* _Exercise goal_
Where a line looks odd, keep it as it is and transcribe all the material.
+--
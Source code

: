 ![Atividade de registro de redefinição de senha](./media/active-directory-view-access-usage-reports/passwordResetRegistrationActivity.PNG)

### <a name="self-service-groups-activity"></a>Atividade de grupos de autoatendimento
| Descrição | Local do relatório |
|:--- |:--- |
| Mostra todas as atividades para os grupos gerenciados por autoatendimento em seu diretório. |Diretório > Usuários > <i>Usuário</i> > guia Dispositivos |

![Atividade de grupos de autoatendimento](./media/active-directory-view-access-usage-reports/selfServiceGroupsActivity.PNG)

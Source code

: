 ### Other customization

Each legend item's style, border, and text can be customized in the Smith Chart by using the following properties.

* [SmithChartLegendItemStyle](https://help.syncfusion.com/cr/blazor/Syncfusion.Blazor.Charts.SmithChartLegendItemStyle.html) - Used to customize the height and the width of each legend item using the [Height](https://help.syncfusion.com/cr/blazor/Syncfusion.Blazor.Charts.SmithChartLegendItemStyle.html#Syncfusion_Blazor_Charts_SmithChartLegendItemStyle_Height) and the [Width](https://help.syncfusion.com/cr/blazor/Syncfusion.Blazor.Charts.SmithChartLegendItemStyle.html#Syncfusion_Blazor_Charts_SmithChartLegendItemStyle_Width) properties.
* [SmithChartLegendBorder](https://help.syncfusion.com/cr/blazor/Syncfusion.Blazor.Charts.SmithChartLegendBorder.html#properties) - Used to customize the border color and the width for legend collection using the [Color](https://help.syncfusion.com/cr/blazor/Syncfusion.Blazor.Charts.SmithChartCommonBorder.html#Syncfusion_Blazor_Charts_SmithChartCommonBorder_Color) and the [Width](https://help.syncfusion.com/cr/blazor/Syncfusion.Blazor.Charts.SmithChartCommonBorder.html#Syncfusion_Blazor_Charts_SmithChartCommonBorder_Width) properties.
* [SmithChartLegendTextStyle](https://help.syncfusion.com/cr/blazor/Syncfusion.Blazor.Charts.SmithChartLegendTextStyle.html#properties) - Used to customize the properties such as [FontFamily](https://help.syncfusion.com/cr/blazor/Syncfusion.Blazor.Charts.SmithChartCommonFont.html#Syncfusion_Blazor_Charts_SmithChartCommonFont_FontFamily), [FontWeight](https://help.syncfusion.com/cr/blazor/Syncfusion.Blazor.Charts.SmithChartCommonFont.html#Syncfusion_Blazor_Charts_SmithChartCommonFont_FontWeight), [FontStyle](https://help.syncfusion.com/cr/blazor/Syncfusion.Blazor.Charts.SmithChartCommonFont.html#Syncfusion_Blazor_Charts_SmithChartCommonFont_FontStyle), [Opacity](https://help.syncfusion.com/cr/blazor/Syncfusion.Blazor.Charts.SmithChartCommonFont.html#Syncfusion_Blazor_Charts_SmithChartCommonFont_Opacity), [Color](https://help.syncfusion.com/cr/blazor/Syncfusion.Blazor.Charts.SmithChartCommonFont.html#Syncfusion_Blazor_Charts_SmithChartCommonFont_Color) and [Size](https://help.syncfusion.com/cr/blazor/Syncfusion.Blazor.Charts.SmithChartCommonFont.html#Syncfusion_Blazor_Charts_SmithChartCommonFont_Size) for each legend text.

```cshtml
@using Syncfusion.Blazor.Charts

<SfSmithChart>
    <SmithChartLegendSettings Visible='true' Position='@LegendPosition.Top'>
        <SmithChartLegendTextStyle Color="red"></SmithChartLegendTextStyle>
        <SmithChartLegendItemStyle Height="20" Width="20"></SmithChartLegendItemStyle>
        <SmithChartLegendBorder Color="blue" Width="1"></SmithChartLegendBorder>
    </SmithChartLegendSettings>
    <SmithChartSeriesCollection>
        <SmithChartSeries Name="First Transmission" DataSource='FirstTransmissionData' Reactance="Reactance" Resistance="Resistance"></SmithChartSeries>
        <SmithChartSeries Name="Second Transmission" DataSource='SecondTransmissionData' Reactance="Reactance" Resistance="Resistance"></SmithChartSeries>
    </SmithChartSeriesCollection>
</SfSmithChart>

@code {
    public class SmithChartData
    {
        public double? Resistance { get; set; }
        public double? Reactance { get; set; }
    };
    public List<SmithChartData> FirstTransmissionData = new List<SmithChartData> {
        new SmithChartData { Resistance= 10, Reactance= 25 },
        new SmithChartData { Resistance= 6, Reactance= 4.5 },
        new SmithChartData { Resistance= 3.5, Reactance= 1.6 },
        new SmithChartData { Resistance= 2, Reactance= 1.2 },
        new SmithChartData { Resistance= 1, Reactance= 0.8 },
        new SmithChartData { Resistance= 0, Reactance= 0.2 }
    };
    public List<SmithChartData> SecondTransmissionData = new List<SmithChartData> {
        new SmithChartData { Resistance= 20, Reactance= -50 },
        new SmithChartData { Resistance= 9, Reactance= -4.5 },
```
+--
* _Response below_
Source code

: ![Atividade de registro de redefinição de senha](./media/active-directory-view-access-usage-reports/passwordResetRegistrationActivity.PNG)

### <a name="self-service-groups-activity"></a>Atividade de grupos de autoatendimento
| Descrição | Local do relatório |
|:--- |:--- |
| Mostra todas as atividades para os grupos gerenciados por autoatendimento em seu diretório. |Diretório > Usuários > <i>Usuário</i> > guia Dispositivos |

![Atividade de grupos de autoatendimento](./media/active-directory-view-access-usage-reports/selfServiceGroupsActivity.PNG)

Source code

: ### Other customization

Each legend item's style, border, and text can be customized in the Smith Chart by using the following properties.

* [SmithChartLegendItemStyle](https://help.syncfusion.com/cr/blazor/Syncfusion.Blazor.Charts.SmithChartLegendItemStyle.html) - Used to customize the height and the width of each legend item using the [Height](https://help.syncfusion.com/cr/blazor/Syncfusion.Blazor.Charts.SmithChartLegendItemStyle.html#Syncfusion_Blazor_Charts_SmithChartLegendItemStyle_Height) and the [Width](https://help.syncfusion.com/cr/blazor/Syncfusion.Blazor.Charts.SmithChartLegendItemStyle.html#Syncfusion_Blazor_Charts_SmithChartLegendItemStyle_Width) properties.
* [SmithChartLegendBorder](https://help.syncfusion.com/cr/blazor/Syncfusion.Blazor.Charts.SmithChartLegendBorder.html#properties) - Used to customize the border color and the width for legend collection using the [Color](https://help.syncfusion.com/cr/blazor/Syncfusion.Blazor.Charts.SmithChartCommonBorder.html#Syncfusion_Blazor_Charts_SmithChartCommonBorder_Color) and the [Width](https://help.syncfusion.com/cr/blazor/Syncfusion.Blazor.Charts.SmithChartCommonBorder.html#Syncfusion_Blazor_Charts_SmithChartCommonBorder_Width) properties.
* [SmithChartLegendTextStyle](https://help.syncfusion.com/cr/blazor/Syncfusion.Blazor.Charts.SmithChartLegendTextStyle.html#properties) - Used to customize the properties such as [FontFamily](https://help.syncfusion.com/cr/blazor/Syncfusion.Blazor.Charts.SmithChartCommonFont.html#Syncfusion_Blazor_Charts_SmithChartCommonFont_FontFamily), [FontWeight](https://help.syncfusion.com/cr/blazor/Syncfusion.Blazor.Charts.SmithChartCommonFont.html#Syncfusion_Blazor_Charts_SmithChartCommonFont_FontWeight), [FontStyle](https://help.syncfusion.com/cr/blazor/Syncfusion.Blazor.Charts.SmithChartCommonFont.html#Syncfusion_Blazor_Charts_SmithChartCommonFont_FontStyle), [Opacity](https://help.syncfusion.com/cr/blazor/Syncfusion.Blazor.Charts.SmithChartCommonFont.html#Syncfusion_Blazor_Charts_SmithChartCommonFont_Opacity), [Color](https://help.syncfusion.com/cr/blazor/Syncfusion.Blazor.Charts.SmithChartCommonFont.html#Syncfusion_Blazor_Charts_SmithChartCommonFont_Color) and [Size](https://help.syncfusion.com/cr/blazor/Syncfusion.Blazor.Charts.SmithChartCommonFont.html#Syncfusion_Blazor_Charts_SmithChartCommonFont_Size) for each legend text.

```cshtml
@using Syncfusion.Blazor.Charts

<SfSmithChart>
    <SmithChartLegendSettings Visible='true' Position='@LegendPosition.Top'>
        <SmithChartLegendTextStyle Color="red"></SmithChartLegendTextStyle>
        <SmithChartLegendItemStyle Height="20" Width="20"></SmithChartLegendItemStyle>
        <SmithChartLegendBorder Color="blue" Width="1"></SmithChartLegendBorder>
    </SmithChartLegendSettings>
    <SmithChartSeriesCollection>
        <SmithChartSeries Name="First Transmission" DataSource='FirstTransmissionData' Reactance="Reactance" Resistance="Resistance"></SmithChartSeries>
        <SmithChartSeries Name="Second Transmission" DataSource='SecondTransmissionData' Reactance="Reactance" Resistance="Resistance"></SmithChartSeries>
    </SmithChartSeriesCollection>
</SfSmithChart>

@code {
    public class SmithChartData
    {
        public double? Resistance { get; set; }
        public double? Reactance { get; set; }
    };
    public List<SmithChartData> FirstTransmissionData = new List<SmithChartData> {
        new SmithChartData { Resistance= 10, Reactance= 25 },
        new SmithChartData { Resistance= 6, Reactance= 4.5 },
        new SmithChartData { Resistance= 3.5, Reactance= 1.6 },
        new SmithChartData { Resistance= 2, Reactance= 1.2 },
        new SmithChartData { Resistance= 1, Reactance= 0.8 },
        new SmithChartData { Resistance= 0, Reactance= 0.2 }
    };
    public List<SmithChartData> SecondTransmissionData = new List<SmithChartData> {
        new SmithChartData { Resistance= 20, Reactance= -50 },
        new SmithChartData { Resistance= 9, Reactance= -4.5 },
```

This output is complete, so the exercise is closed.